Oxford Economics: el ascenso turístico de Oriente Medio no se ha detenido, pero los riesgos a corto plazo se han vuelto mucho más pronunciados
Oxford Economics y su unidad especializada Tourism Economics consideran que Oriente Medio sigue siendo uno de los mercados a largo plazo más prometedores del turismo mundial, aunque la región se enfrenta actualmente a fuertes presiones de seguridad y geopolíticas. En un análisis publicado el 8 de mayo de 2026, se afirma que la guerra relacionada con Irán, las interrupciones del tráfico aéreo y la mayor percepción del riesgo han golpeado con fuerza las expectativas a corto plazo para los viajes a la región. Aun así, el mismo análisis subraya que la confianza a largo plazo en el crecimiento del turismo en Oriente Medio se ha mantenido en un nivel excepcionalmente alto, principalmente gracias a las grandes inversiones, los viajes de negocios, los eventos internacionales y las políticas estatales mediante las cuales el turismo se posiciona cada vez con más fuerza como un sector económico estratégico.
Una región que al mismo tiempo registra récords y siente las consecuencias de la crisis
La imagen del turismo de Oriente Medio en 2026 no es sencilla. Por un lado, los datos más recientes del World Travel & Tourism Council muestran que el sector de viajes y turismo en Oriente Medio creció en 2025 más rápido que el promedio mundial. El WTTC señala que el sector regional creció un 5,3 por ciento, mientras que el promedio mundial fue del 4,1 por ciento, y que la contribución de los viajes y el turismo al PIB de la región alcanzó los 385.800 millones de dólares estadounidenses. Según la misma fuente, el sector apoyaba 7,1 millones de puestos de trabajo, lo que confirma que el turismo ya no es una actividad marginal, sino uno de los instrumentos de diversificación económica en países que durante décadas estuvieron fuertemente apoyados en la energía, el comercio y los servicios financieros.

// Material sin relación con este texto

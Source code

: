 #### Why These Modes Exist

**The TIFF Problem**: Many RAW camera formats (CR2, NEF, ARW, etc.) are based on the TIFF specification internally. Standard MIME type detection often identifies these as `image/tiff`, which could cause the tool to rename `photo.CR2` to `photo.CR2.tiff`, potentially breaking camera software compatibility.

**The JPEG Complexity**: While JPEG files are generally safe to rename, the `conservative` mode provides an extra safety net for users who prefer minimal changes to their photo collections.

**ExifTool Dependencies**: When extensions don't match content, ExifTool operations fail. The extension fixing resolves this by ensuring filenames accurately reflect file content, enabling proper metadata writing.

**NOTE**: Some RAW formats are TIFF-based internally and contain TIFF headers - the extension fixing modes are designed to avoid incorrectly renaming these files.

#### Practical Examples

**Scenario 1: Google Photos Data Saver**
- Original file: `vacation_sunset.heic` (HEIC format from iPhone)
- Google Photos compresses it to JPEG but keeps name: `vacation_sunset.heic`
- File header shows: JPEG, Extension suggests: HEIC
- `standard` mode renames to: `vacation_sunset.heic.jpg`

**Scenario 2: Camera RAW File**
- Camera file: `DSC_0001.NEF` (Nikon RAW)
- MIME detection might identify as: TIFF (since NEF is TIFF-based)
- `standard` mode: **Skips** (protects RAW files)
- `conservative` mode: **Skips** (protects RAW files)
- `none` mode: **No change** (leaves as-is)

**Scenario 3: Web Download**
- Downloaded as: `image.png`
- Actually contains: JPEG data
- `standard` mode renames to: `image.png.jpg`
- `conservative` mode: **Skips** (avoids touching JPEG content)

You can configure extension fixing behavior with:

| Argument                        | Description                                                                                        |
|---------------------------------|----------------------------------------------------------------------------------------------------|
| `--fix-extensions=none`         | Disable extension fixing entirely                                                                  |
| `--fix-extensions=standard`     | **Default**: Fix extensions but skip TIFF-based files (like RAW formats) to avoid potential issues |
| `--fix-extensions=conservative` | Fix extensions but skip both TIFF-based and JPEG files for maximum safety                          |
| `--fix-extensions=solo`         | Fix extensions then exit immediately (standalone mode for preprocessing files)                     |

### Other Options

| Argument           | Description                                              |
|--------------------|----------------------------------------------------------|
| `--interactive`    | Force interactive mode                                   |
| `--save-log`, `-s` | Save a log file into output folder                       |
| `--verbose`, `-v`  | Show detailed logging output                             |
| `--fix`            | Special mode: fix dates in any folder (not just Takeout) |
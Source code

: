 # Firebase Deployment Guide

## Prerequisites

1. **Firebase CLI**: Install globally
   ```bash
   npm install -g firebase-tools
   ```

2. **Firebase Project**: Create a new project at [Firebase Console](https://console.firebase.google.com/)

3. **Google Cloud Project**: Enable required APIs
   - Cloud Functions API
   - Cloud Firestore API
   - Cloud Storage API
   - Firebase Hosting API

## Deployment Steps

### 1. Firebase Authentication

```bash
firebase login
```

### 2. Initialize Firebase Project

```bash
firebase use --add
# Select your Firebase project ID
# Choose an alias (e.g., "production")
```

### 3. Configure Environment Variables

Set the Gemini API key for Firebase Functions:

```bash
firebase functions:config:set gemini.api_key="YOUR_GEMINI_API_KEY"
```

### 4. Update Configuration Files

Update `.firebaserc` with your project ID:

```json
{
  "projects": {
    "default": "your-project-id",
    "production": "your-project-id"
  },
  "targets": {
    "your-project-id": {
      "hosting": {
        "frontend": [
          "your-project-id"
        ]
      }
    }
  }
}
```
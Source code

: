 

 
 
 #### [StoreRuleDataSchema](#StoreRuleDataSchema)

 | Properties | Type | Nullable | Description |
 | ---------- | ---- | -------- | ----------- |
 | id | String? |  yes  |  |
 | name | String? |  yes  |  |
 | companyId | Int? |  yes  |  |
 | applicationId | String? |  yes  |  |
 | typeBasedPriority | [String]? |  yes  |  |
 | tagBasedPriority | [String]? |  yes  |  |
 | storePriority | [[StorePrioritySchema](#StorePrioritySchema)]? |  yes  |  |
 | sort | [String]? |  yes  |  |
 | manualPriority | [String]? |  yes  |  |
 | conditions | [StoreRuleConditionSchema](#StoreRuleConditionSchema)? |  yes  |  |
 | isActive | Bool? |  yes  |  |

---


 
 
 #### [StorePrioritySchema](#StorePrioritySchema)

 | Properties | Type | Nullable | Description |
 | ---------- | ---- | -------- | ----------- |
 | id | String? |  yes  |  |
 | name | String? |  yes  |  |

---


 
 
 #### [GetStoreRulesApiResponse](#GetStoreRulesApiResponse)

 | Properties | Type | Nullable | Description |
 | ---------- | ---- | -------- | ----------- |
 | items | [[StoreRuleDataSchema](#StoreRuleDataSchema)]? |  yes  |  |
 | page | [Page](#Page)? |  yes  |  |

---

Por otro lado, Oxford Economics advierte que las expectativas a corto plazo de los profesionales turísticos de la región se han debilitado bruscamente. El análisis se basa en el Tourism Economics Travel Industry Monitor, una investigación que incluye perspectivas de más de 30 expertos turísticos con sede en Oriente Medio. Según esa investigación, las expectativas para el número de visitantes y la ocupación hotelera en el próximo trimestre y durante los siguientes 12 meses se han vuelto marcadamente negativas. La razón no es la falta de capacidad ni una débil competitividad de precios, sino la cuestión de la seguridad, la percepción del riesgo y la capacidad de los destinos para convencer a los mercados de que los viajes pueden desarrollarse de forma estable y previsible.
Arabia Saudí como principal motor del cambio
La mayor parte de la atención se dirige a Arabia Saudí, que en apenas unos años se ha impuesto como el proyecto turístico más dinámico de la región. El WTTC estima que Arabia Saudí representó en 2025 el 46 por ciento de toda la economía turística de Oriente Medio, con una contribución del sector al PIB de 178.000 millones de dólares estadounidenses. El crecimiento del PIB turístico en Arabia Saudí fue del 7,4 por ciento, casi el doble del promedio sectorial mundial. Especialmente fuerte fue el segmento de los viajes de negocios, que según el WTTC creció más de un 55 por ciento, reflejando la expansión de conferencias, foros de inversión, ferias, eventos deportivos y grandes proyectos de desarrollo.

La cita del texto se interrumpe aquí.